Data:

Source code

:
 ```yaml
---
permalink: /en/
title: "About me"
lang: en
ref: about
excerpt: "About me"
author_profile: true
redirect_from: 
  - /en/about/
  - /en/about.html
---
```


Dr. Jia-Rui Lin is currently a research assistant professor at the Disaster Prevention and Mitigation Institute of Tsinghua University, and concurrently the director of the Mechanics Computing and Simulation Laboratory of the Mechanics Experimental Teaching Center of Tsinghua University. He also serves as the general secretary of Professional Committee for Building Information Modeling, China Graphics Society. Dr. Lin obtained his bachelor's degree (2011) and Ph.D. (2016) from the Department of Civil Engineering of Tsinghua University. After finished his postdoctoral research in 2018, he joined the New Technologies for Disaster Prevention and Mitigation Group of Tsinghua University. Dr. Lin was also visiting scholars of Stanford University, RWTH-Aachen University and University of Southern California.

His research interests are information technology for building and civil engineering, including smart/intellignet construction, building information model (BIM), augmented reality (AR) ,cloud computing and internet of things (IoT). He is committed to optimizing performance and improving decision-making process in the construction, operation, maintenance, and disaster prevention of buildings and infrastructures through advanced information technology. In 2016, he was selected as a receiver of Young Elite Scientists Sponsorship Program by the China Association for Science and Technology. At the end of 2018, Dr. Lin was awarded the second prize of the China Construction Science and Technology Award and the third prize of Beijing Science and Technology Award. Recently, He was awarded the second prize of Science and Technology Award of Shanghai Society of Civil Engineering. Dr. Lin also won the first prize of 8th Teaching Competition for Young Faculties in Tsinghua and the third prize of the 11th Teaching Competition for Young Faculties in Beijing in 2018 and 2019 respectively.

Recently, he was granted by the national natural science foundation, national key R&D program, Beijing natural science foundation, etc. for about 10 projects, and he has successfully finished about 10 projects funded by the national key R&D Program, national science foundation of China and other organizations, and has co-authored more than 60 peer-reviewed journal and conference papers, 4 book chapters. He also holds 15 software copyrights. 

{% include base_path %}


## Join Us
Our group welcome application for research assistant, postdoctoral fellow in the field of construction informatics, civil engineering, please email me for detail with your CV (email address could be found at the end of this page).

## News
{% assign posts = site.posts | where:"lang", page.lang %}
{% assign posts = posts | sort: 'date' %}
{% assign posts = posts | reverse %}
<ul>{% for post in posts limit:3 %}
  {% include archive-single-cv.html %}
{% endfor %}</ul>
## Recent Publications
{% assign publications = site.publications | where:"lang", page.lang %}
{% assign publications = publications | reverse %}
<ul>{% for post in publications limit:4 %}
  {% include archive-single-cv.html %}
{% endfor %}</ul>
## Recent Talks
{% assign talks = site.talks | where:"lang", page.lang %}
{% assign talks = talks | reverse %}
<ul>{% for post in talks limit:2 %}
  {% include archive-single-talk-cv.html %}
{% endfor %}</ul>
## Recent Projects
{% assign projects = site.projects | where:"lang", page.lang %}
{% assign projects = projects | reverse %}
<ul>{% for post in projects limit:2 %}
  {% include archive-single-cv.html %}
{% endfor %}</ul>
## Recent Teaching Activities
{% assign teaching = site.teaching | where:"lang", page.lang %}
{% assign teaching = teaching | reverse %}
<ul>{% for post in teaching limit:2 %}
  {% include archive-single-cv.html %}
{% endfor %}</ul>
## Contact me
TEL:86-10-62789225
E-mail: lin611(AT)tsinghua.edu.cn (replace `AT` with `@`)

What you are asked to do: In which lines of the material above does the string "posts" occur? Copy them all.

Expected answer:
{% assign posts = site.posts | where:"lang", page.lang %}
{% assign posts = posts | sort: 'date' %}
{% assign posts = posts | reverse %}
<ul>{% for post in posts limit:3 %}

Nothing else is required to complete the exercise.